↓↓↓

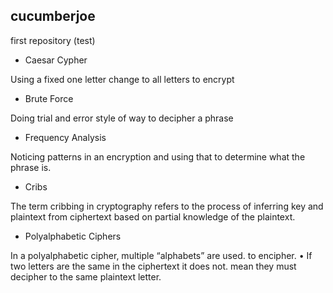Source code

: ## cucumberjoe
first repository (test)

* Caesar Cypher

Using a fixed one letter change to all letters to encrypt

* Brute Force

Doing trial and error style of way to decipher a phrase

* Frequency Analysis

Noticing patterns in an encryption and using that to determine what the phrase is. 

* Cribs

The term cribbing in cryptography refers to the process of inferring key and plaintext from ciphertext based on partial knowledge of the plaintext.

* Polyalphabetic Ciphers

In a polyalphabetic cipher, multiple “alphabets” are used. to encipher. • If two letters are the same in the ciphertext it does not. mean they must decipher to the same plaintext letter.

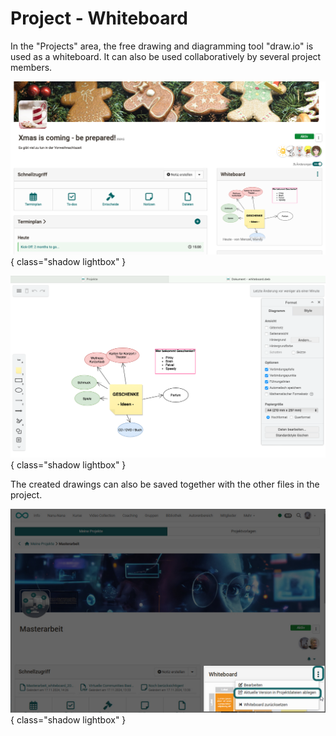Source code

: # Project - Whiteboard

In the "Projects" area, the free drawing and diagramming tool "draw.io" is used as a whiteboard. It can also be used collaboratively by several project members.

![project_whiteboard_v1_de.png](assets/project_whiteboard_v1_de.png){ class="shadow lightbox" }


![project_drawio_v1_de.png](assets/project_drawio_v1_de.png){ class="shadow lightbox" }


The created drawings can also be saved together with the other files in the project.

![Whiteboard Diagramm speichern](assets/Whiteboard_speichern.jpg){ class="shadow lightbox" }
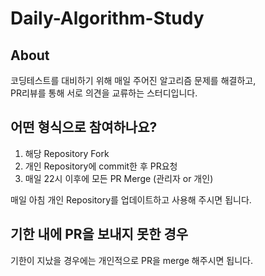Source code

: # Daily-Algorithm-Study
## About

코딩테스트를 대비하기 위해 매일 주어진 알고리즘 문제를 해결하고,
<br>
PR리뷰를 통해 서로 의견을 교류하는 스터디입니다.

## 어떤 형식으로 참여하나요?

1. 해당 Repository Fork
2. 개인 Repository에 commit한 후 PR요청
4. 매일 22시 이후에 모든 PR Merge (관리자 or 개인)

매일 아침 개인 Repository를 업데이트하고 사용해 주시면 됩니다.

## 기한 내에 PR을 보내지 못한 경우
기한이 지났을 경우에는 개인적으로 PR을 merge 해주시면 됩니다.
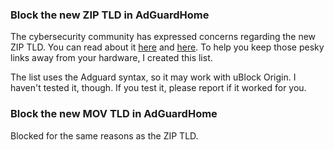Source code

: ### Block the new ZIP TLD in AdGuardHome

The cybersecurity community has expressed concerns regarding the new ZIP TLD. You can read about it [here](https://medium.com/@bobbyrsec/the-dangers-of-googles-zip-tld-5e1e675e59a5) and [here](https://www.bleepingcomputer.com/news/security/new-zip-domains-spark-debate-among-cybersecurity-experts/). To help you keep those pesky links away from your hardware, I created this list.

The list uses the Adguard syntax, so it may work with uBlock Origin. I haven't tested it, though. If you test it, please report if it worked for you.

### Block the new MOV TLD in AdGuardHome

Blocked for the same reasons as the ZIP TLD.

↑↑↑
↓↓↓

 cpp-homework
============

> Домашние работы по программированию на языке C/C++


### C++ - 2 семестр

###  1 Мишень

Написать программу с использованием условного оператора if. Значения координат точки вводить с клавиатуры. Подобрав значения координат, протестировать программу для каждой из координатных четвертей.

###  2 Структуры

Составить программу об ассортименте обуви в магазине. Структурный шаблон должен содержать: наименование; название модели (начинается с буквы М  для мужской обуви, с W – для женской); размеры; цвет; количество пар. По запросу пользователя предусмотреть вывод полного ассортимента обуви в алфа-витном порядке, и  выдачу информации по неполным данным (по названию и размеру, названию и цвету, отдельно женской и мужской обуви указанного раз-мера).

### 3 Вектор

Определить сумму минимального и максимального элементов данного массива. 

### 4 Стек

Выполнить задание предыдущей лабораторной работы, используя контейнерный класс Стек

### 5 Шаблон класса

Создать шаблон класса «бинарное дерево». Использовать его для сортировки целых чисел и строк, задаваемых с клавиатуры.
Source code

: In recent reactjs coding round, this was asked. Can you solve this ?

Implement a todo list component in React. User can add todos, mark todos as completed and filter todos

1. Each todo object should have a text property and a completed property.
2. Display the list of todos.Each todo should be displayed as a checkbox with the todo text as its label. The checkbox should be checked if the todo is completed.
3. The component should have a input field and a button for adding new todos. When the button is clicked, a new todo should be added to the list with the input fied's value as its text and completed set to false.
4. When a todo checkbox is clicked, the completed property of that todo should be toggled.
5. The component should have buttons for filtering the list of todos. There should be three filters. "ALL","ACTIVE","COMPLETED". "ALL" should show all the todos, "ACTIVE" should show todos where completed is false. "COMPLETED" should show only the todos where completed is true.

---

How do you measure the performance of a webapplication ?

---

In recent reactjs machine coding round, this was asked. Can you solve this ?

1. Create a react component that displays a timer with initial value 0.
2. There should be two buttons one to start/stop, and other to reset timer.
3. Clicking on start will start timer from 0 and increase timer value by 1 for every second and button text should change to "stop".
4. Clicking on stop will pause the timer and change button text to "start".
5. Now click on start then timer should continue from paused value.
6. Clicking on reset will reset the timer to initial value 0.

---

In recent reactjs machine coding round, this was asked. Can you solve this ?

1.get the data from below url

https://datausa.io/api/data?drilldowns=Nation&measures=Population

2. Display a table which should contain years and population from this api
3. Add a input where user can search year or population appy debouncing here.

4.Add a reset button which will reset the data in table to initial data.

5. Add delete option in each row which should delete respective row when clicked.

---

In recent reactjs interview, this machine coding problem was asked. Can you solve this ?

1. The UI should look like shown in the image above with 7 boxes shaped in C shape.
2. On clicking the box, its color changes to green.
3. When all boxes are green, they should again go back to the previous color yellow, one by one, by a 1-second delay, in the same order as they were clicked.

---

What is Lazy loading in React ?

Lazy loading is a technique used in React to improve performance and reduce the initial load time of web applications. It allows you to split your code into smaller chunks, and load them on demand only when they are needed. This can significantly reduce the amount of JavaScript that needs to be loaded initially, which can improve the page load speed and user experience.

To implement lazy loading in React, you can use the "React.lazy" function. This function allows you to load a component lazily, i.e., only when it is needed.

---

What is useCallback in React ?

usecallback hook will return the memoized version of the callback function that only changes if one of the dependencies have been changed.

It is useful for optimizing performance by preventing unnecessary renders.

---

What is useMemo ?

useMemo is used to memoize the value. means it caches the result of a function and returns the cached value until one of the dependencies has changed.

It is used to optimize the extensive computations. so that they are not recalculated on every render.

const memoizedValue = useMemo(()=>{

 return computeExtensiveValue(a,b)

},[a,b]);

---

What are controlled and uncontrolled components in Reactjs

↑↑↑
↓↓↓

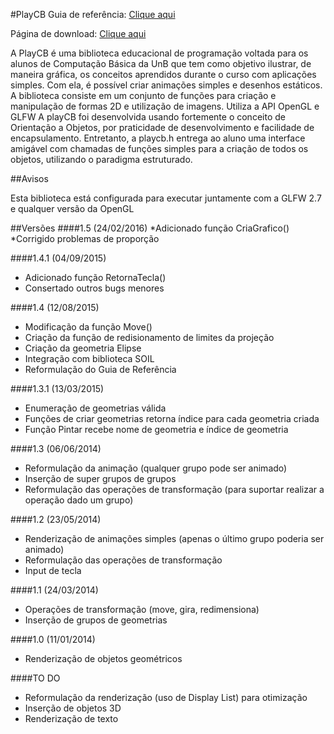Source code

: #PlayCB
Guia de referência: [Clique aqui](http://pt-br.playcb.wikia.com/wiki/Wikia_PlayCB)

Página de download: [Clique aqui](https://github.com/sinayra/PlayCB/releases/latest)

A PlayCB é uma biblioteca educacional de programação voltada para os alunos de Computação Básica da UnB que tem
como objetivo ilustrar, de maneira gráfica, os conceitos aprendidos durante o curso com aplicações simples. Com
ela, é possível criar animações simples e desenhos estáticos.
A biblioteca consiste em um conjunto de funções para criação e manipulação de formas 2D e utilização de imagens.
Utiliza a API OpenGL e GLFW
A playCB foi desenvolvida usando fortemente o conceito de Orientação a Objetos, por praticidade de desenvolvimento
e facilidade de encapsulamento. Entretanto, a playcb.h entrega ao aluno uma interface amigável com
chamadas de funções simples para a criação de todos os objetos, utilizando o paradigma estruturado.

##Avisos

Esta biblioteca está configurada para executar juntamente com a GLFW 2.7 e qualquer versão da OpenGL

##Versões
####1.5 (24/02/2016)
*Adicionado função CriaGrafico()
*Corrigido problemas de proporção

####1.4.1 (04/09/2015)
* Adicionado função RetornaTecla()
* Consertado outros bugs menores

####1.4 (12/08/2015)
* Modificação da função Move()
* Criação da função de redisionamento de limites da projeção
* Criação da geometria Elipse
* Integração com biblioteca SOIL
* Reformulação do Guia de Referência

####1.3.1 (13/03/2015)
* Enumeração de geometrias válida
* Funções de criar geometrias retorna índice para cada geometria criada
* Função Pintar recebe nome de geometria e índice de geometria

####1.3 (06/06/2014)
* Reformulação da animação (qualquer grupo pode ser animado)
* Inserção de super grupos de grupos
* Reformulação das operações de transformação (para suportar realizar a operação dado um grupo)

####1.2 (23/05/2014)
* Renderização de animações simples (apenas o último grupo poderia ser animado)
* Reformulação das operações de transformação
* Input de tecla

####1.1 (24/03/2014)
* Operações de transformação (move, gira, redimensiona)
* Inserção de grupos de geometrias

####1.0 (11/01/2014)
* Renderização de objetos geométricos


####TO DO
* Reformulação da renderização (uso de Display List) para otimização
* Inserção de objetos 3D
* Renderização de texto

↑↑↑

● Task objective
Scan the listing above, and wherever a line holds the string "OpenGL", copy that line.

● Task response
Utiliza a API OpenGL e GLFW
Esta biblioteca está configurada para executar juntamente com a GLFW 2.7 e qualquer versão da OpenGL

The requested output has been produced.